The paper, published in Circulation: Cardiovascular Quality and Outcomes, summarized study results collected between 2001 and 2016 from the Agency for Health Care Administration. Using this data, they tracked time and distance from participant home addresses to the zip code of their care facility. They then compared time and distance, utilization rates, and mortality across low and high population densities (pop. per square mile of land). The analysis included 6,531 patients (mean age 82, 43% female). Participants living in the lowest population density areas (<50 square miles of a facility) tended to be younger, male, and less likely to be a racial minority.

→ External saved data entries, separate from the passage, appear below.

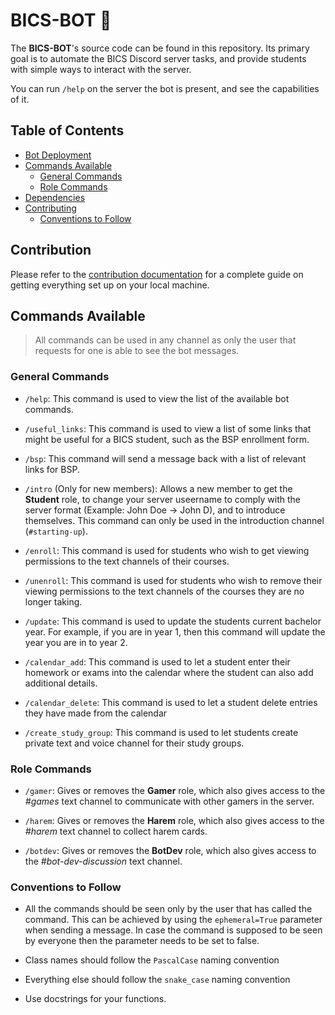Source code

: # BICS-BOT 🤖
The **BICS-BOT**'s source code can be found in this repository. Its primary goal is to automate the BICS Discord server tasks, and provide students with simple ways to interact with the server.

You can run `/help` on the server the bot is present, and see the capabilities of it.

## Table of Contents
- [Bot Deployment](#bot-deployment)
- [Commands Available](#commands-available)
    - [General Commands](#general-commands)
    - [Role Commands](#role-commands)
- [Dependencies](#dependencies)
- [Contributing](#contributing)
    - [Conventions to Follow](#conventions-to-follow)

## Contribution
Please refer to the [contribution documentation](https://github.com/Luxembourg-Open-Source-Club/BICS-BOT/blob/main/.github/CONTRIBUTING.md) for a complete guide on getting everything set up on your local machine.

## Commands Available
> All commands can be used in any channel as only the user that requests for one is able to see the bot messages.

### General Commands
- `/help`: This command is used to view the list of the available bot commands.
  
- `/useful_links`: This command is used to view a list of some links that might be useful for a BICS student, such as the BSP enrollment form.

- `/bsp`: This command will send a message back with a list of relevant links for BSP.

- `/intro` (Only for new members): Allows a new member to get the **Student** role, to change your server useername to comply with the server format (Example: John Doe -> John D), and to introduce themselves. This command can only be used in the introduction channel (`#starting-up`).

- `/enroll`: This command is used for students who wish to get viewing permissions to the text channels of their courses.

- `/unenroll`: This command is used for students who wish to remove their viewing permissions to the text channels of the courses they are no longer taking.

- `/update`: This command is used to update the students current bachelor year. For example, if you are in year 1, then this command will update the year you are in to year 2.

- `/calendar_add`: This command is used to let a student enter their homework or exams into the calendar where the student can also add additional details.

- `/calendar_delete`: This command is used to let a student delete entries they have made from the calendar

- `/create_study_group`: This command is used to let students create private text and voice channel for their study groups.

### Role Commands

- `/gamer`: Gives or removes the **Gamer** role, which also gives access to the *#games* text channel to communicate with other gamers in the server.

- `/harem`: Gives or removes the **Harem** role, which also gives access to the *#harem* text channel to collect harem cards.

- `/botdev`: Gives or removes the **BotDev** role, which also gives access to the *#bot-dev-discussion* text channel.

### Conventions to Follow
- All the commands should be seen only by the user that has called the command. This can be achieved by using the `ephemeral=True` parameter when sending a message. 
In case the command is supposed to be seen by everyone then the parameter needs to be set to false.

- Class names should follow the `PascalCase` naming convention

- Everything else should follow the `snake_case` naming convention

- Use docstrings for your functions.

According to the analysis results, participants in the lowest density cohort saw longer driving distances and times to the care center (mean extra distance [miles]=43.5 [95% CI, 35.6 to 51.4]; P<0.001), longer mean extra time (min)=45.6 [95% CI, 38.3 to 52.9]; P<0.001), and these differences persisted regardless of methodology for determining population density. The authors reported a seven-fold difference in utilization rates in the lowest-density vs. highest-density regions (7 vs. 45 per 100,000; P<0.001 for pairwise comparisons). There was also increased procedure-related in-hospital mortality (adjusted OR=6.13; 95% CI, 1.97 to 19.1; P<0.001).
“Older patients living in rural counties in Florida face significantly longer travel distances and times for TAVR, lower utilization rates, and higher adjusted TAVR mortality, the authors concluded. “These findings suggest that there are trade-offs between access to TAVR, its rate of utilization, and procedural mortality, all of which are important considerations when defining institutional and operator requirements for TAVR across the country.”